With Alston heading it, the group continued its musical success, racking up a string of hits that spanned four decades.

Some of those hits included “There’s No Me Without You,” “Wish That You Were Mine,” “Hurt,” and “Don’t Take Your Love From Me.”

According to Alston’s calculations, the original group has been together for 50 years. Alston has been a member for 41 of those years.

“Everything hasn’t been peaches and cream, but the Manhattans has been a blessing,” Alston said. “We have stayed the course. Everything we have been through has made us stronger. We just keep working and moving forward, making ourselves stronger.”

Endurance is a lesson that Alston learned as a youngster in church from his uncle Johnny Fields of the Blind Boys of Alabama.

“My uncle taught me to stick with it if I love it, no matter what,” Alston recalled.

That’s exactly what he did when he decided to leave The Manhattans and pursue a solo career from 1988-1994.

His self-titled debut album was soon followed by “Open Invitation” in 1990. As the 90s progressed, Alston continued to release solo albums including “Always in the Mood,” and “First Class Only.”

The Jersey City native is about to step out on his own again with the recording of a gospel album, which should be released in June or July.

“It will consist of old school and contemporary gospel. I am going back to my roots. All of my fans know that I got started in the church and they ask me when I’m going to record a gospel album,” Alston said.

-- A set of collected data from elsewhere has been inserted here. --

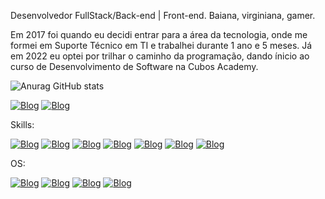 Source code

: Desenvolvedor FullStack/Back-end | Front-end. Baiana, virginiana, gamer. 

Em 2017 foi quando eu decidi entrar para a área da tecnologia, onde me formei em Suporte Técnico em TI e trabalhei durante 1 ano e 5 meses. Já em 2022 eu optei por trilhar o caminho da programação, dando ínicio ao curso de Desenvolvimento de Software na Cubos Academy.

![Anurag GitHub stats](https://github-readme-stats.vercel.app/api?username=laisolvx&show_icons=true&theme=tokyonight)

[![Blog](https://img.shields.io/badge/GitHub-100000?style=for-the-badge&logo=github&logoColor=white/)](https://github.com/laisolvx) [![Blog](https://img.shields.io/badge/LinkedIn-0077B5?style=for-the-badge&logo=linkedin&logoColor=white/)](https://www.linkedin.com/in/laisolvx/)

Skills:

[![Blog](https://img.shields.io/badge/JavaScript-323330?style=for-the-badge&logo=javascript&logoColor=F7DF1E)]() [![Blog](https://img.shields.io/badge/HTML5-E34F26?style=for-the-badge&logo=html5&logoColor=white)]() [![Blog](https://img.shields.io/badge/CSS3-1572B6?style=for-the-badge&logo=css3&logoColor=white)]() [![Blog](https://img.shields.io/badge/Node.js-43853D?style=for-the-badge&logo=node.js&logoColor=white)]() [![Blog](https://img.shields.io/badge/PostgreSQL-316192?style=for-the-badge&logo=postgresql&logoColor=white)]() [![Blog](https://img.shields.io/badge/SQLite-07405E?style=for-the-badge&logo=sqlite&logoColor=white)]() [![Blog](https://img.shields.io/badge/MySQL-00000F?style=for-the-badge&logo=mysql&logoColor=white)]()

OS:

[![Blog](https://img.shields.io/badge/Linux-FCC624?style=for-the-badge&logo=linux&logoColor=black)]() [![Blog](https://img.shields.io/badge/Pop!_OS-48B9C7?style=for-the-badge&logo=Pop!_OS&logoColor=white)]() [![Blog](https://img.shields.io/badge/Ubuntu-E95420?style=for-the-badge&logo=ubuntu&logoColor=white)]() [![Blog](https://img.shields.io/badge/Windows-0078D6?style=for-the-badge&logo=windows&logoColor=white)]()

He rejoined The Manhattans in 1995.

“I believe what contributes to our longevity is belief. We have always believed in who we are and we believe in putting God first in everything. We stayed true to who we are. We did change with the times, but we continued to sing songs about everyday life that people can relate to. We talked about making love but we talked about it in a respectful way in our music,” Alston said.

Those are some of the reasons Meggerson-Moore believes that bringing soul groups to Pittsburgh has been such a success for New Horizon Theater.

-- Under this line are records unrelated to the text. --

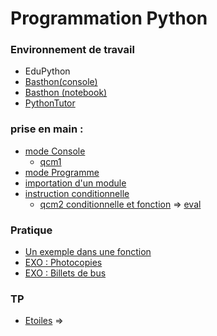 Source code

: # Programmation Python

### Environnement de travail
* EduPython
* [Basthon(console)](https://console.basthon.fr/) 
* [Basthon (notebook)](https://notebook.basthon.fr/)
* [PythonTutor](https://pythontutor.com/visualize.html#mode=edit)

### prise en main :
* [mode Console](https://notebook.basthon.fr/?from=https://raw.githubusercontent.com/thfruchart/1nsi/main/S0/1ModeConsole.ipynb)
  * [qcm1](https://genumsi.inria.fr/qcm.php?h=3f244e65686cc52b39b500c18b46e613)
* [mode Programme](https://notebook.basthon.fr/?from=https://raw.githubusercontent.com/thfruchart/1nsi/main/S0/2ModeProgramme.ipynb)
* [importation d'un module](https://notebook.basthon.fr/?from=https://raw.githubusercontent.com/thfruchart/1nsi/main/S0/3ImportationModule.ipynb)
* [instruction conditionnelle](https://notebook.basthon.fr/?from=https://raw.githubusercontent.com/thfruchart/1nsi/main/S0/4Conditionnelle.ipynb)
  * [qcm2 conditionnelle et fonction](https://genumsi.inria.fr/qcm.php?h=c736b09abc521b31a192a0bcb0b79656) => [eval](https://genumsi.inria.fr/qcm.php?h=063c8c6e72448a20177bbcfe5188a883) 


### Pratique
* [Un exemple dans une fonction](https://pratique.forge.apps.education.fr/starter/10-if/04/)
* [EXO : Photocopies](https://pratique.forge.apps.education.fr/starter/10-if/05/)
* [EXO : Billets de bus](https://pratique.forge.apps.education.fr/starter/10-if/15/)

### TP
* [Etoiles](Etoiles.md) => [](etoiles.py)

“The audience is in for a treat. They definitely won’t leave disappointed. When people support us they are supporting the community and this gives artists the chance to show off their work,” Meggerson-Moore said.

To showcase the caliber of work that New Horizon Theater puts out each year, the opening act for the night will be powerhouse vocalist Shaunyce Omar, who will perform selections from New Horizon’s last production, “Hi Hat Hattie,” which chronicled the life of “Gone With The Wind” actress, Hattie McDaniel.

Christopher Moore will serve as the master of ceremonies for the night.

Tickets for The Manhattans are $40 and $50 for balcony seats or $100 for committee level seating, which includes a black tie reception with food, brochure listing and photo opportunity with The Manhattans.